WHAT THE TASK ASKS: Extract precisely the lines of the entries below, from the first line through the line containing "This two-part article".

Top of SOURCE INFORMATION

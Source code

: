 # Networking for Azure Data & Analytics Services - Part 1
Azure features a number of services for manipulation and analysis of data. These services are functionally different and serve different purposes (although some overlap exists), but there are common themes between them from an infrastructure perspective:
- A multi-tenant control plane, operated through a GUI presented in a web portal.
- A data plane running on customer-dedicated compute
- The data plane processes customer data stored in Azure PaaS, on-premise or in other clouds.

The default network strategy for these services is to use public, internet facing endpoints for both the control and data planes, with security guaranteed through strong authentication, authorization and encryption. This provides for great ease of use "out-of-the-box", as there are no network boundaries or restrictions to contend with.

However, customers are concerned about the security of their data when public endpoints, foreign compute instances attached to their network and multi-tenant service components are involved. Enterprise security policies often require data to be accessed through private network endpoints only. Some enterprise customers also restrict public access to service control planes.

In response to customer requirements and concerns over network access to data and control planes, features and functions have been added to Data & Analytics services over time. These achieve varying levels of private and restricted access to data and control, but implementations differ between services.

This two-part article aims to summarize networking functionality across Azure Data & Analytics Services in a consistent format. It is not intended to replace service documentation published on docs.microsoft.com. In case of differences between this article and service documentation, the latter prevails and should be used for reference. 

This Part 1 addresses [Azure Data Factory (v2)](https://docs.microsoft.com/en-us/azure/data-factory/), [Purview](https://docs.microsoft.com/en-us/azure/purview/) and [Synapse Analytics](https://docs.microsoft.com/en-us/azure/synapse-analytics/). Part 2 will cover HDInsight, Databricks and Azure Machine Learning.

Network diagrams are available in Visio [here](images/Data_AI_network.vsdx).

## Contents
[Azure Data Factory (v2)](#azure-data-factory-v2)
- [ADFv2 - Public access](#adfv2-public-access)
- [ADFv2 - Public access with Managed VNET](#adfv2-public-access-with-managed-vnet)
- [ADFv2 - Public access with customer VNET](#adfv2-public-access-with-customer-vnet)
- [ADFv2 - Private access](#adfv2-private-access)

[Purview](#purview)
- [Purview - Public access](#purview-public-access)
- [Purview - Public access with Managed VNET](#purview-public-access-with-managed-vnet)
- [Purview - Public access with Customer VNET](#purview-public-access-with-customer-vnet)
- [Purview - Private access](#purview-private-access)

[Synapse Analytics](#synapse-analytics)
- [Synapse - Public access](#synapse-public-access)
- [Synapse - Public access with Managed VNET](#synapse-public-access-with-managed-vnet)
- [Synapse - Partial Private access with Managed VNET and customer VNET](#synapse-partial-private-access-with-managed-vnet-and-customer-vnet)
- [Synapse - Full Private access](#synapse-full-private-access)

Bottom of SOURCE INFORMATION

SOLVED EXERCISE:
Source code

: # Networking for Azure Data & Analytics Services - Part 1
Azure features a number of services for manipulation and analysis of data. These services are functionally different and serve different purposes (although some overlap exists), but there are common themes between them from an infrastructure perspective:
- A multi-tenant control plane, operated through a GUI presented in a web portal.
- A data plane running on customer-dedicated compute
- The data plane processes customer data stored in Azure PaaS, on-premise or in other clouds.

The default network strategy for these services is to use public, internet facing endpoints for both the control and data planes, with security guaranteed through strong authentication, authorization and encryption. This provides for great ease of use "out-of-the-box", as there are no network boundaries or restrictions to contend with.

However, customers are concerned about the security of their data when public endpoints, foreign compute instances attached to their network and multi-tenant service components are involved. Enterprise security policies often require data to be accessed through private network endpoints only. Some enterprise customers also restrict public access to service control planes.

In response to customer requirements and concerns over network access to data and control planes, features and functions have been added to Data & Analytics services over time. These achieve varying levels of private and restricted access to data and control, but implementations differ between services.

This two-part article aims to summarize networking functionality across Azure Data & Analytics Services in a consistent format. It is not intended to replace service documentation published on docs.microsoft.com. In case of differences between this article and service documentation, the latter prevails and should be used for reference. 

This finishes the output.